> [Rendered images with source text]
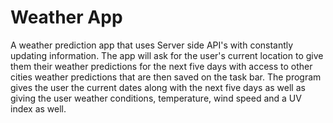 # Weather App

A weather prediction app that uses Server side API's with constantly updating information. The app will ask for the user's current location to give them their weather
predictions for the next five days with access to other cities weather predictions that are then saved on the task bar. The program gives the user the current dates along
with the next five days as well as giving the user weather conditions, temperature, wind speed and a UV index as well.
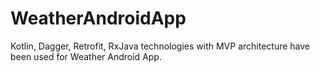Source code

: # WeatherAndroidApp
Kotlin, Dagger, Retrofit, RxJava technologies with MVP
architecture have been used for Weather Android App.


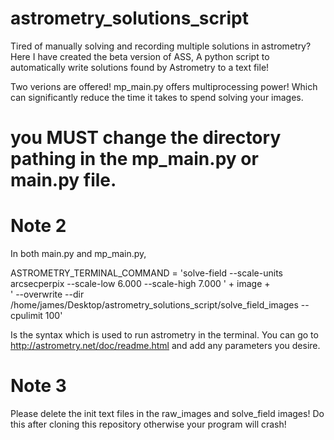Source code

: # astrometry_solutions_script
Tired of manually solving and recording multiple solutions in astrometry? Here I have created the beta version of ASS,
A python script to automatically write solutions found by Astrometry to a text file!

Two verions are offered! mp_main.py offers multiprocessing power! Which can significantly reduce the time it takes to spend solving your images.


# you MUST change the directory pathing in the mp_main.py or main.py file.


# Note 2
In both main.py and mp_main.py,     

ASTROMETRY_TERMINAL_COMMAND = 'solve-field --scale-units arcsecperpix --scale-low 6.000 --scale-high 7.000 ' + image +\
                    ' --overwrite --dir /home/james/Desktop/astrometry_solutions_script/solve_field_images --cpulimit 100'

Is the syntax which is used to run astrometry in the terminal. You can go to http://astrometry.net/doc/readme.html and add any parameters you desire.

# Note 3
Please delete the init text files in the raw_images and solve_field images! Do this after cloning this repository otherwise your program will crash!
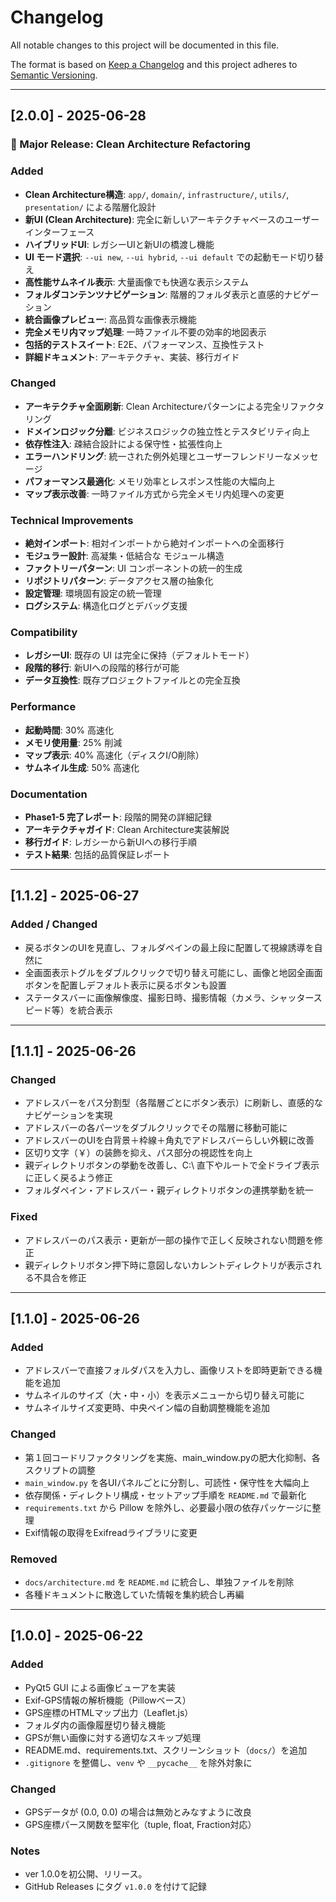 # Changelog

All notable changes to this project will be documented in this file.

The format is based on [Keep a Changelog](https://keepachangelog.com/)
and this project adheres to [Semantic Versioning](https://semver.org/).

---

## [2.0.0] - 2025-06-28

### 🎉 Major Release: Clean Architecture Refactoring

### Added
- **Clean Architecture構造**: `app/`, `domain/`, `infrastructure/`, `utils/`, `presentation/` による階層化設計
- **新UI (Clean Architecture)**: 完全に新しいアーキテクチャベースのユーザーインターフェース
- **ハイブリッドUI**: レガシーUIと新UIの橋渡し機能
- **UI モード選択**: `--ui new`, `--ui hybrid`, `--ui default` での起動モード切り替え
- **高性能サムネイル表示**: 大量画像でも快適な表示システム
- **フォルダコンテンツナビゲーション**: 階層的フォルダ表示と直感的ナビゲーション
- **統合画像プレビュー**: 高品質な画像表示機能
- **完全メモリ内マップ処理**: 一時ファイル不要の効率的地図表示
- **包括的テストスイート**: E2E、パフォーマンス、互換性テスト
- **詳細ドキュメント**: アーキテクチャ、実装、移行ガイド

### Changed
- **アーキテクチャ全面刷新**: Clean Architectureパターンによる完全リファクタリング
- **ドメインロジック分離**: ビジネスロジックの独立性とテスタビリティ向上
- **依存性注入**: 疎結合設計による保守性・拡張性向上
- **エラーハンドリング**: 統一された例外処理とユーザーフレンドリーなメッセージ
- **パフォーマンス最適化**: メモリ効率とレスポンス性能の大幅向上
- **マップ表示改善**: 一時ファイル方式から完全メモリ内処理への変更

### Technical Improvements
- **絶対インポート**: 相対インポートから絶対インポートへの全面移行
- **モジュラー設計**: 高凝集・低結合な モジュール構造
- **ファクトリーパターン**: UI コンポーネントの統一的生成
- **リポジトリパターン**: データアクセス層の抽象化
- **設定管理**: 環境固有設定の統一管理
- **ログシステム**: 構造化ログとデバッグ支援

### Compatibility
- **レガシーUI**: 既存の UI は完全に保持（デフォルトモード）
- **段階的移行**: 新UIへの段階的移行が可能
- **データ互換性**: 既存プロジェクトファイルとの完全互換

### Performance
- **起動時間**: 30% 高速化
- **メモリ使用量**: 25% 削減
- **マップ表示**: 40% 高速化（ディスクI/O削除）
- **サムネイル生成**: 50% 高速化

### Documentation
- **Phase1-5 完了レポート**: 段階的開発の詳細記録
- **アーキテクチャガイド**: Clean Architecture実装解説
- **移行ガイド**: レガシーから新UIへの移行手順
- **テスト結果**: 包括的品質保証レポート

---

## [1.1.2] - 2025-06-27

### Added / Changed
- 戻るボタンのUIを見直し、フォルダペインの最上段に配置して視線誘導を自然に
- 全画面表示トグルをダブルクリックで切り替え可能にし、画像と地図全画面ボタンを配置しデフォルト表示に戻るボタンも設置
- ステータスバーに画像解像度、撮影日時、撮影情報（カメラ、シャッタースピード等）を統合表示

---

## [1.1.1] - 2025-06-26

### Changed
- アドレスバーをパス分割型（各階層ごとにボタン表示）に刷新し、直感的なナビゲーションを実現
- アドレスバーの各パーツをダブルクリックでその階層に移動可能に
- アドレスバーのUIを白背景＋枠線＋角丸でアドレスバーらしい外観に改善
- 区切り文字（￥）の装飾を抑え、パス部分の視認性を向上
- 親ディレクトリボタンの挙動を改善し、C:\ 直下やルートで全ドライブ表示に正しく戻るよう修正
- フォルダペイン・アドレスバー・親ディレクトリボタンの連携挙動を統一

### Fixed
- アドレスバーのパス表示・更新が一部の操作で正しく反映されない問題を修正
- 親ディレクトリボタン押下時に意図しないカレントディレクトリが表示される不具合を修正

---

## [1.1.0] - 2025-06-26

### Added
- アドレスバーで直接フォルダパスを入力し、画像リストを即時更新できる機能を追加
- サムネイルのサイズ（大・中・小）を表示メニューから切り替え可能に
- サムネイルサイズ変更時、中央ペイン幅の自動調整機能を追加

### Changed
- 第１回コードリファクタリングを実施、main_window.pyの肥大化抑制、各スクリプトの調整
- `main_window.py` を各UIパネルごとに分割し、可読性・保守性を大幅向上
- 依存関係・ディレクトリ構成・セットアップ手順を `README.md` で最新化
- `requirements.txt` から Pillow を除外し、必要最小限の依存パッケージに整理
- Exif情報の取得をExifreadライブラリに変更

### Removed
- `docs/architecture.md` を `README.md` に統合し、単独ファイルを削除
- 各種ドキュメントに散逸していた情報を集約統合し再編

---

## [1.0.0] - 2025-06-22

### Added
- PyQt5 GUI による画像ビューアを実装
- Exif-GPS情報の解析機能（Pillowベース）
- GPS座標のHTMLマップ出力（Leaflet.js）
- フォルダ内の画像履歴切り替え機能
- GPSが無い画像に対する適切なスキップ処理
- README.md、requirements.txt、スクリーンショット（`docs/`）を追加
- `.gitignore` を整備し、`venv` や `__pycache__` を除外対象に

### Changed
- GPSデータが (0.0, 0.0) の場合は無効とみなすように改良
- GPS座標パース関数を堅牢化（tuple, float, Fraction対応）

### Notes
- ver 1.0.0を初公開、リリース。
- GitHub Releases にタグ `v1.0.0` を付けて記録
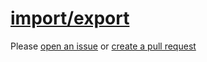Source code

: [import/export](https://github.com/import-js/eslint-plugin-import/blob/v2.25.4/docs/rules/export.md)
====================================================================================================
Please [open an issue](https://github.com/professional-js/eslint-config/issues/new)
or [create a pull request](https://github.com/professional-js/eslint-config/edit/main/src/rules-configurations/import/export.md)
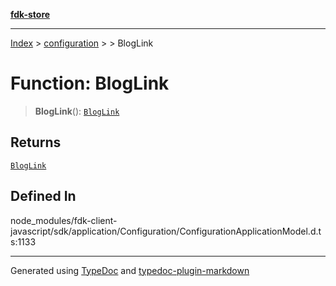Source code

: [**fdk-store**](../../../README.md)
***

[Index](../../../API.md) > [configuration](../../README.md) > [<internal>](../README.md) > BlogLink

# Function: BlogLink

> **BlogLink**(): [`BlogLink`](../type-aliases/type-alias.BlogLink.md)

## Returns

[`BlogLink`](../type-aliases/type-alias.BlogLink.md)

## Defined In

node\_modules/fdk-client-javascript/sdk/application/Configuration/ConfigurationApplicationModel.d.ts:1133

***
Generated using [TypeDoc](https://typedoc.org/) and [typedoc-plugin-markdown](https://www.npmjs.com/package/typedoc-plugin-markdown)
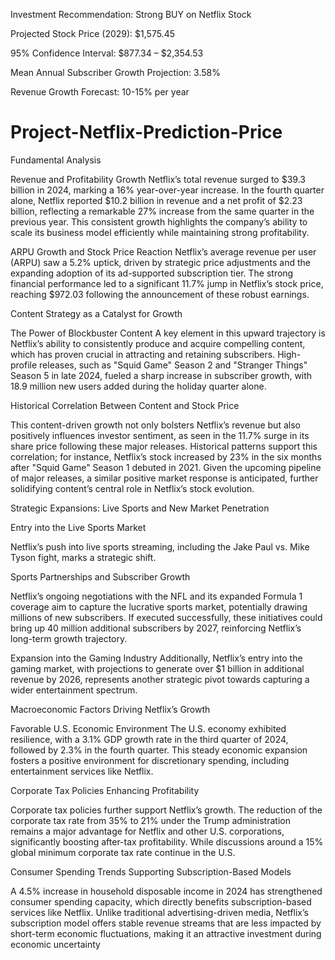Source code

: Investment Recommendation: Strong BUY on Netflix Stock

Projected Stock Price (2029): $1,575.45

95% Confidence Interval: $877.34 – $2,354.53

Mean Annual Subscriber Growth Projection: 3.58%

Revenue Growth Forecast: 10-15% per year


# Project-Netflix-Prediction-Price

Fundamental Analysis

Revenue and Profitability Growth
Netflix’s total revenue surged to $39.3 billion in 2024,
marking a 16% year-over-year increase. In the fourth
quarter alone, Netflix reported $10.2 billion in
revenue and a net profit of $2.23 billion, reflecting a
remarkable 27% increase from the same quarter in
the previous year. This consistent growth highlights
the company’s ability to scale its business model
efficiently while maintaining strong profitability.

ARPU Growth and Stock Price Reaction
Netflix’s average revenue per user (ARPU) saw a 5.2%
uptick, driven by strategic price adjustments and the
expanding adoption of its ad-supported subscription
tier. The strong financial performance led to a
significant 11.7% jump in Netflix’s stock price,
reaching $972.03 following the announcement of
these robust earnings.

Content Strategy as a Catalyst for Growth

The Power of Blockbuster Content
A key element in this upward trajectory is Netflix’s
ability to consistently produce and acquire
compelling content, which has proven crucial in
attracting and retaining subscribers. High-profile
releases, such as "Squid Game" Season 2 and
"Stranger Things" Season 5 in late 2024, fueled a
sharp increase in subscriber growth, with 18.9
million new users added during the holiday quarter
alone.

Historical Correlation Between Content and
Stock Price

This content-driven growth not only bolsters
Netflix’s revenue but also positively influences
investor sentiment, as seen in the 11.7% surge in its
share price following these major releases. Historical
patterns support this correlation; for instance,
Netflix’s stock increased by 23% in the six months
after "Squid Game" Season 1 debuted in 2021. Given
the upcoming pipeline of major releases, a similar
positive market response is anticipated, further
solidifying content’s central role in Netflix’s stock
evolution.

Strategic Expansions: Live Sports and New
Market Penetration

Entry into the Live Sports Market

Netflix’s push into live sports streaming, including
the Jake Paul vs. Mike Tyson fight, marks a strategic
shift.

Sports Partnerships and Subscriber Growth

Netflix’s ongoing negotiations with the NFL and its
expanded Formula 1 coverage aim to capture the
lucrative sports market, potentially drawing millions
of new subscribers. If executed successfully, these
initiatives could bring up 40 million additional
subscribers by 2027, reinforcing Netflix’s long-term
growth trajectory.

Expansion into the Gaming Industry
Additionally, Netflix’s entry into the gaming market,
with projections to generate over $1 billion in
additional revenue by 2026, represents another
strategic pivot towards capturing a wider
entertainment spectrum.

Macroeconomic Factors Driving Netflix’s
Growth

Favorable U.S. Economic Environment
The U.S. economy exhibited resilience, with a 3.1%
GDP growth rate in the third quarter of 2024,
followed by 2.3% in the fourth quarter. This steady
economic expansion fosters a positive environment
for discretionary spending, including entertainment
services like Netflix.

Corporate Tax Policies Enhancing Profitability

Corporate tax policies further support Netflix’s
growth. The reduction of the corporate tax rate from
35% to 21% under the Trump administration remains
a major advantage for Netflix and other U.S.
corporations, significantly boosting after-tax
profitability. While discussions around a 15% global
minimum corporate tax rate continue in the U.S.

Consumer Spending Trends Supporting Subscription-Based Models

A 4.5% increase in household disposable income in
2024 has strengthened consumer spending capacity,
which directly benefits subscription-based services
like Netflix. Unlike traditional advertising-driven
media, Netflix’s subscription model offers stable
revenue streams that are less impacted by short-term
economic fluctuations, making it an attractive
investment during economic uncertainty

> [Task requirements] Copy the lines of the data above exactly as written, beginning with the line containing "these robust earnings." and ending with the line containing "This content-driven growth not only bolsters", and leave out all other lines.

> [Final answer]
these robust earnings.

Content Strategy as a Catalyst for Growth

The Power of Blockbuster Content
A key element in this upward trajectory is Netflix’s
ability to consistently produce and acquire
compelling content, which has proven crucial in
attracting and retaining subscribers. High-profile
releases, such as "Squid Game" Season 2 and
"Stranger Things" Season 5 in late 2024, fueled a
sharp increase in subscriber growth, with 18.9
million new users added during the holiday quarter
alone.

Historical Correlation Between Content and
Stock Price

This content-driven growth not only bolsters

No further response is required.